Review of the Week: The 2007 Benoit Mandelbrot Fractal Art Contest Exhibition

Apparently, I can't run fast enough to get away from this art.

I find art is best contemplated while jogging...

They say you learn something new every day.

Today, I discovered it's not easy to write a review of an exhibition I never actually attended.

Then again, it's impossible to actually attend an exhibition when you don't hear about it until seven months after it has closed.


If OT's readers and Fractaland in general have been waiting for an update about the 2007 Benoit Mandelbrot Fractal Art Contest Exhibit, well, as the saying goes, you missed it. Don't feel bad. I'm sure you aren't the only one.

I know I was certainly looking forward to seeing it. I missed it, too.

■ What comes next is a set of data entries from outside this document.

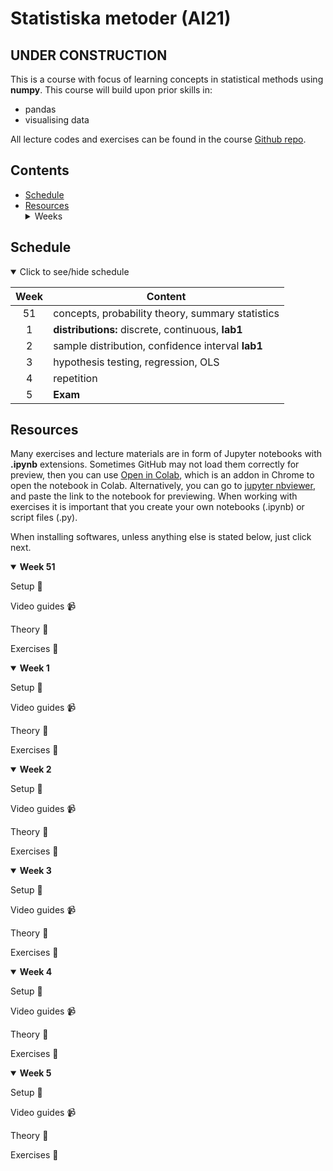 # Statistiska metoder (AI21)

## UNDER CONSTRUCTION

This is a course with focus of learning concepts in statistical methods using **numpy**. This course will build upon prior skills in: 
- pandas
- visualising data 

All lecture codes and exercises can be found in the course [Github repo][ghr].

[ghr]: https://github.com/kokchun/Maskininlarning-AI21

## Contents

- [Schedule](#schedule)
- [Resources](#resources) <details> <summary> Weeks </summary>
  - [Week 51](#week1)
  - [Week 1](#week2)
  - [Week 2](#week3)
  - [Week 3](#week4)
  - [Week 4](#week5)
  - [Week 5](#week6)

</details>

## Schedule

<details open>
  
<summary id="schedule">Click to see/hide schedule</summary>

| Week  | Content                                           |
| :---: | ------------------------------------------------- |
|  51   | concepts, probability theory, summary statistics  |
|   1   | **distributions:** discrete, continuous, **lab1** |
|   2   | sample distribution, confidence interval **lab1** |
|   3   | hypothesis testing, regression, OLS               |
|   4   | repetition                                        |
|   5   | **Exam**                                          |


</details>

## Resources

Many exercises and lecture materials are in form of Jupyter notebooks with **.ipynb** extensions. Sometimes GitHub may not load them correctly for preview, then you can use [Open in Colab][colab_addon], which is an addon in Chrome to open the notebook in Colab. Alternatively, you can go to [jupyter nbviewer][nbviewer], and paste the link to the notebook for previewing. When working with exercises it is important that you create your own notebooks (.ipynb) or script files (.py).

[nbviewer]: https://nbviewer.jupyter.org/
[colab_addon]: https://chrome.google.com/webstore/detail/open-in-colab/iogfkhleblhcpcekbiedikdehleodpjo?hl=sv

When installing softwares, unless anything else is stated below, just click next.

<details open>

<summary id = "week1"><b>Week 51</b></summary>

Setup :wrench:

Video guides :video_camera:

Theory :book:

Exercises :running:

</details>


<details open>

<summary id = "week2"><b >Week 1</b></summary>

Setup :wrench:

Video guides :video_camera:

Theory :book:

Exercises :running:

</details>

<details open>

<summary id = "week3"><b >Week 2</b></summary>

Setup :wrench:

Video guides :video_camera:

Theory :book:

Exercises :running:

</details>

<details open>

<summary id = "week4"><b >Week 3</b></summary>

Setup :wrench:

Video guides :video_camera:

Theory :book:

Exercises :running:

</details>

<details open>

<summary id = "week5"><b >Week 4</b></summary>

Setup :wrench:

Video guides :video_camera:

Theory :book:

Exercises :running:

</details>

<details open>

<summary id = "week6"><b >Week 5</b></summary>

Setup :wrench:

Video guides :video_camera:

Theory :book:

Exercises :running:

</details>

And I even actively tried to keep tabs on it. I regularly scoured the usual fractal art forums, communities, and assorted haunts in hopes of ferreting out any peep about it. What did I find? Nothing. On Fractalus? Zero. Why even the BMFAC 2007 web site remains strangely silent -- about its own much trumpeted exhibition no less! The webmaster was certainly not shy about providing coverage of the 2006 BMFAC exhibition festivities. But news of the BMFAC 2007 exhibition appears to have been buried in a witness protection program. Don't take my word for it. Google it yourself. Try: "benoit mandelbrot fractal art contest exhibition 2007." I already know what you'll find. One relevant entry. Here -- where one paragraph vaguely states that a winning selection by the artist will be displayed in Spain in November. That's it. And that's where I took my only clue to find the MIA exhibition.

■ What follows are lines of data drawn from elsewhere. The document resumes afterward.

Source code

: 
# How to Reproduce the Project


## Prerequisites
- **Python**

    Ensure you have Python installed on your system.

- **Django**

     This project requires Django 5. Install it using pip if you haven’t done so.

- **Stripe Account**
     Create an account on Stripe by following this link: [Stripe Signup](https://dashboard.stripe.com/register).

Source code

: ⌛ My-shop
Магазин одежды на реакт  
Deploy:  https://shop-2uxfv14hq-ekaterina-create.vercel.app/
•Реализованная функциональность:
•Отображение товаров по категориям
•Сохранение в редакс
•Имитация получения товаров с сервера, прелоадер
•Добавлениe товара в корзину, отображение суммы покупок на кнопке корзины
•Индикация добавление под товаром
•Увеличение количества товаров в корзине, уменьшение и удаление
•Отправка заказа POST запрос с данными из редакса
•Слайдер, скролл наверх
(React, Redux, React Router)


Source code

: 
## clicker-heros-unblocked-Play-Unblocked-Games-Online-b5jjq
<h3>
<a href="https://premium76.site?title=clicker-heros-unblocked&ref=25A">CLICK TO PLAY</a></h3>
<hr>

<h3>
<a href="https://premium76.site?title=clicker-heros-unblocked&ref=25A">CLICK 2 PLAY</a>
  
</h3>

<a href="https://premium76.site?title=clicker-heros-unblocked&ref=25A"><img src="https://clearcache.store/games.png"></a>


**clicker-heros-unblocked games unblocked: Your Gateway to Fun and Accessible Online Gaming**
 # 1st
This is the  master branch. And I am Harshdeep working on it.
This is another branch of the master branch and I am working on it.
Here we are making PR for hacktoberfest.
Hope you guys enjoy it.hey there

I began by checking the Spanish connections to the contest and Googling the BMFAC's listed judges -- especially those who had no work displayed in the exhibition. Doors finally began to open. One judge in particular stood out: Javier Barrallo.

Running a search on him, I found two -- and only two -- articles about the 2007 Benoit Mandelbrot Fractal Art Contest Exhibition. Both articles are written in Spanish, so I had to rely on Google's translation engine for an English transcription. I also pasted text into Babelfish for another translation used for comparison purposes. Quotes that appear in this post are derived from Google, and bracketed inserts from Babelfish are sometimes included for clarification.

The first article, which appeared on, is here. The second article, which appeared on the web site of the university where the exhibition was held, is here. I have linked to English translated versions, although the original Spanish pages can be easily found by either following links at the top of the linked page or by pasting a shortened version of the URL address into your browser window.


And what do we (appear to) learn?

The exhibition was held in Pamplona and displayed in the "lobby of El Sario" at the Public University of Navarre. The exhibition ran from December 21st, 2007, to January 31st, 2008 -- according to this agenda item in the university's calendar.

Both articles bill the event as: International Art Contest Fractal Benoit Mandelbrot 2007. Javier Barrallo (Calonge) is described as "the director of the contest." No mention is made of previously assumed director Damien M. Jones (although this site lists Jones and Barrallo as co-directors) or any of the other BMFAC judges. None of the exhibited artists is mentioned by name either, although the titles of several art works are cited.

Barrallo is a professor of Applied Mathematics at the Public University of Navarre. He appears to be a fairly accomplished academic and has roots in the Ultra Fractal cult community. His work turns up in several "Ultra Fractal Challenge" events hosted by Janet Parke. He has contributed to the UF List Parameters Database. He certainly knows and has ties with Jones -- and even co-authored an article with him. These established connections between the "co-directors" might further explain why the BMFAC's submission requirements are so heavily weighted towards UF -- and also why the selected judges are mostly (totally?) associated with the software as well.

One article notes:

Of the twenty-five works that make up this show, fifteen have been specifically chosen and the rest are guest artists.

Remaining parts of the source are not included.